Please use this identifier to cite or link to this item: https://www.um.edu.mt/library/oar/handle/123456789/23978
Title: A critical analysis of Maltese Insurance Firms Perspective of Solvency II
Authors: Agius, Simon
Keywords: Insurance -- European Union countries -- Finance
Insurance law -- European Union countries
Insurance -- State supervision -- European Union countries
Issue Date: 2017
Abstract: Purpose: The aim of this study is to critically analyse the risk regulatory requirements under Solvency II, Pillar1, in particular, accessing their adequacy for MFSA licenced firms. Specifically, the study assesses the effectiveness of the standard formula with respect to riskprofile representation, the importance deemed by firms of such capital requirements, and whether it worthwhile to develop an internal model, amongst others. Design: The study makes use of both qualitative and quantitative research. The core of the study is based on the results obtain from fifteen (15) likert-scale questions. However, descriptive feedback on each statement was recorded and noted with the results. Indeed, particular attention was given to the nature of the business of the participant in order to try to analysis certain common tendencies. Findings: From the data collected, it can be clearly understood that smaller firms, captives, and firms with specific lines of business have been misrepresented the most under this Pillar.
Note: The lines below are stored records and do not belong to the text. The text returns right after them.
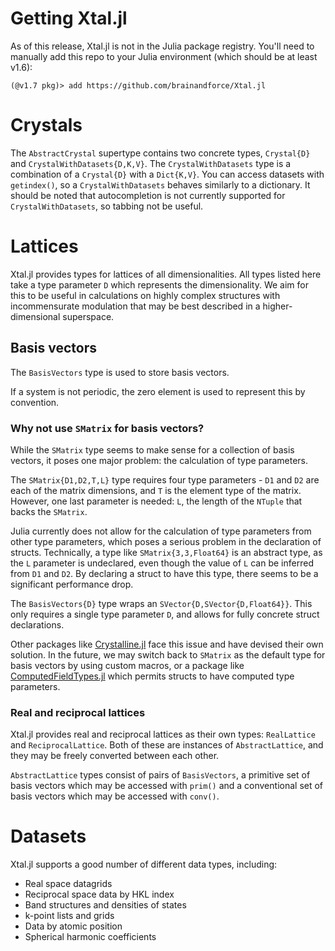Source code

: # Getting Xtal.jl

As of this release, Xtal.jl is not in the Julia package registry. You'll need to manually add this
repo to your Julia environment (which should be at least v1.6):

```julia-repl
(@v1.7 pkg)> add https://github.com/brainandforce/Xtal.jl
```

# Crystals

The `AbstractCrystal` supertype contains two concrete types, `Crystal{D}` and 
`CrystalWithDatasets{D,K,V}`. The `CrystalWithDatasets` type is a combination of a `Crystal{D}`
with a `Dict{K,V}`. You can access datasets with `getindex()`, so a `CrystalWithDatasets` behaves
similarly to a dictionary. It should be noted that autocompletion is not currently supported for
`CrystalWithDatasets`, so tabbing not be useful.

# Lattices

Xtal.jl provides types for lattices of all dimensionalities. All types listed here take a type
parameter `D` which represents the dimensionality. We aim for this to be useful in calculations
on highly complex structures with incommensurate modulation that may be best described in a higher-
dimensional superspace.

## Basis vectors

The `BasisVectors` type is used to store basis vectors.

If a system is not periodic, the zero element is used to represent this by convention.

### Why not use `SMatrix` for basis vectors?

While the `SMatrix` type seems to make sense for a collection of basis vectors, it poses one major 
problem: the calculation of type parameters.

The `SMatrix{D1,D2,T,L}` type requires four type parameters - `D1` and `D2` are each of the matrix
dimensions, and `T` is the element type of the matrix. However, one last parameter is needed: `L`, 
the length of the `NTuple` that backs the `SMatrix`.

Julia currently does not allow for the calculation of type parameters from other type parameters,
which poses a serious problem in the declaration of structs. Technically, a type like
`SMatrix{3,3,Float64}` is an abstract type, as the `L` parameter is undeclared, even though the 
value of `L` can be inferred from `D1` and `D2`. By declaring a struct to have this type, there
seems to be a significant performance drop.

The `BasisVectors{D}` type wraps an `SVector{D,SVector{D,Float64}}`. This only requires a single 
type parameter `D`, and allows for fully concrete struct declarations.

Other packages like [Crystalline.jl](https://github.com/thchr/Crystalline.jl) face this issue and
have devised their own solution. In the future, we may switch back to `SMatrix` as the default type
for basis vectors by using custom macros, or a package like
[ComputedFieldTypes.jl](https://github.com/vtjnash/ComputedFieldTypes.jl) which permits structs to
have computed type parameters.

### Real and reciprocal lattices

Xtal.jl provides real and reciprocal lattices as their own types: `RealLattice` and 
`ReciprocalLattice`. Both of these are instances of `AbstractLattice`, and they may be freely
converted between each other.

`AbstractLattice` types consist of pairs of `BasisVectors`, a primitive set of basis vectors which
may be accessed with `prim()` and a conventional set of basis vectors which may be accessed with
`conv()`.

# Datasets

Xtal.jl supports a good number of different data types, including:
  * Real space datagrids
  * Reciprocal space data by HKL index
  * Band structures and densities of states
  * k-point lists and grids
  * Data by atomic position
  * Spherical harmonic coefficients
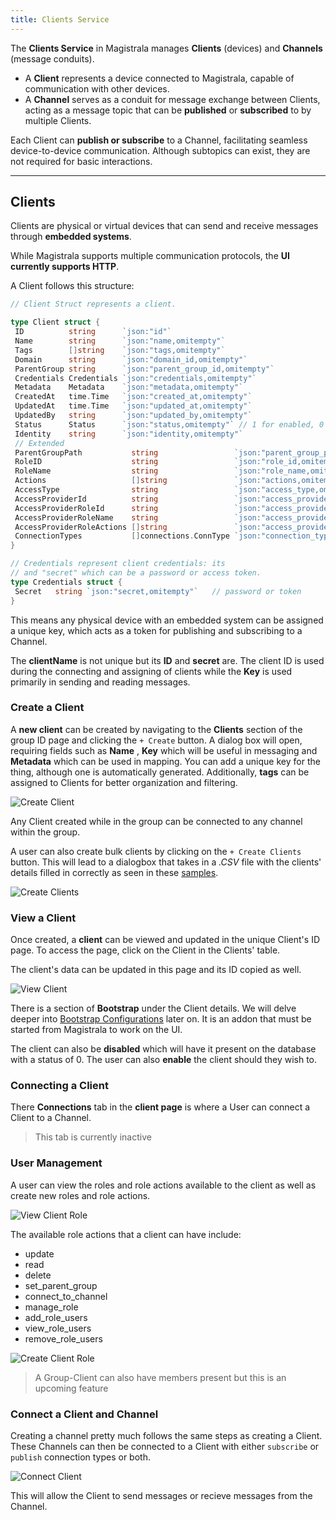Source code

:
```yaml
---
title: Clients Service
---
```


The **Clients Service** in Magistrala manages **Clients** (devices) and **Channels** (message conduits).

- A **Client** represents a device connected to Magistrala, capable of communication with other devices.
- A **Channel** serves as a conduit for message exchange between Clients, acting as a message topic that can be **published** or **subscribed** to by multiple Clients.

Each Client can **publish or subscribe** to a Channel, facilitating seamless device-to-device communication. Although subtopics can exist, they are not required for basic interactions.

---

## **Clients**

Clients are physical or virtual devices that can send and receive messages through **embedded systems**.

While Magistrala supports multiple communication protocols, the **UI currently supports HTTP**.

A Client follows this structure:

```go
// Client Struct represents a client.

type Client struct {
 ID          string      `json:"id"`
 Name        string      `json:"name,omitempty"`
 Tags        []string    `json:"tags,omitempty"`
 Domain      string      `json:"domain_id,omitempty"`
 ParentGroup string      `json:"parent_group_id,omitempty"`
 Credentials Credentials `json:"credentials,omitempty"`
 Metadata    Metadata    `json:"metadata,omitempty"`
 CreatedAt   time.Time   `json:"created_at,omitempty"`
 UpdatedAt   time.Time   `json:"updated_at,omitempty"`
 UpdatedBy   string      `json:"updated_by,omitempty"`
 Status      Status      `json:"status,omitempty"` // 1 for enabled, 0 for disabled
 Identity    string      `json:"identity,omitempty"`
 // Extended
 ParentGroupPath           string                 `json:"parent_group_path,omitempty"`
 RoleID                    string                 `json:"role_id,omitempty"`
 RoleName                  string                 `json:"role_name,omitempty"`
 Actions                   []string               `json:"actions,omitempty"`
 AccessType                string                 `json:"access_type,omitempty"`
 AccessProviderId          string                 `json:"access_provider_id,omitempty"`
 AccessProviderRoleId      string                 `json:"access_provider_role_id,omitempty"`
 AccessProviderRoleName    string                 `json:"access_provider_role_name,omitempty"`
 AccessProviderRoleActions []string               `json:"access_provider_role_actions,omitempty"`
 ConnectionTypes           []connections.ConnType `json:"connection_types,omitempty"`
}

// Credentials represent client credentials: its
// and "secret" which can be a password or access token.
type Credentials struct {
 Secret   string `json:"secret,omitempty"`   // password or token
}

```

This means any physical device with an embedded system can be assigned a unique key, which acts as a token for publishing and subscribing to a Channel.

The **clientName** is not unique but its **ID** and **secret** are.
The client ID is used during the connecting and assigning of clients while the **Key** is used primarily in sending and reading messages.

### Create a Client

A **new client** can be created by navigating to the **Clients** section of the group ID page and clicking the `+ Create` button.
A dialog box will open, requiring fields such as **Name** , **Key** which will be useful in messaging and **Metadata** which can be used in mapping.
You can add a unique key for the thing, although one is automatically generated.
Additionally, **tags** can be assigned to Clients for better organization and filtering.

![Create Client](../docs/img/users-guide/create-client.png)

Any Client created while in the group can be connected to any channel within the group.

A user can also create bulk clients by clicking on the `+ Create Clients` button. This will lead to a dialogbox that takes in a _.CSV_  file with the clients' details filled in correctly as seen in these [samples](https://github.com/absmach/magistrala-ui/tree/main/samples).

![Create Clients](../docs/img/users-guide/clients-create.png)

### View a Client

Once created, a **client** can be viewed and updated in the unique Client's ID page. To access the page, click on the Client in the Clients' table.

The client's data can be updated in this page and its ID copied as well.

![View Client](../docs/img/users-guide/group-client-view.png)

There is a section of **Bootstrap** under the Client details. We will delve deeper into [Bootstrap Configurations][Bootstraps] later on. It is an addon that must be started from Magistrala to work on the UI.

The client can also be **disabled** which will have it present on the database with a status of 0. The user can also **enable** the client should they wish to.

### Connecting a Client

There **Connections** tab in the **client page** is where a User can connect a Client to a Channel.

> This tab is currently inactive

### User Management

A user can view the roles and role actions available to the client as well as create new roles and role actions.

![View Client Role](../docs/img/users-guide/group-client-role-view.png)

The available role actions that a client can have include:

- update
- read
- delete
- set_parent_group
- connect_to_channel
- manage_role
- add_role_users
- view_role_users
- remove_role_users

![Create Client Role](../docs/img/users-guide/group-client-role-create.png)

> A Group-Client can also have members present but this is an upcoming feature

### Connect a Client and Channel

Creating a channel pretty much follows the same steps as creating a Client. These Channels can then be connected to a Client with either `subscribe` or `publish` connection types or both.

![Connect Client](../docs/img/users-guide/client-connect.png)

This will allow the Client to send messages or recieve messages from the Channel.

[Bootstraps]: bootstraps.md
Additionally, larger insurers felt that the standard formula misrepresented them and considered the development of an internal model/ partial model essential. Those most comfortable with the standard formula seemed to be insurers, that although small under a EU perspective, still manage to write a considerable amount of business, both in terms of premium and variety. Conclusion: Overall, the concludes that for Solvency II to be truly a representative of the firm‟s risk profile, work needs to be done for smaller firms, captives, and firms that have a specific line of business. Indeed, the adjustments and principle of proportionality were criticized for not being an efficient tool in serving smaller firms as was intended. Furthermore, the regulation was also questioned from a cost-benefit point of few. Participants were keen to point out if the aforementioned firm types should be exempted from certain parts of the directive that seem to be there for larger firms.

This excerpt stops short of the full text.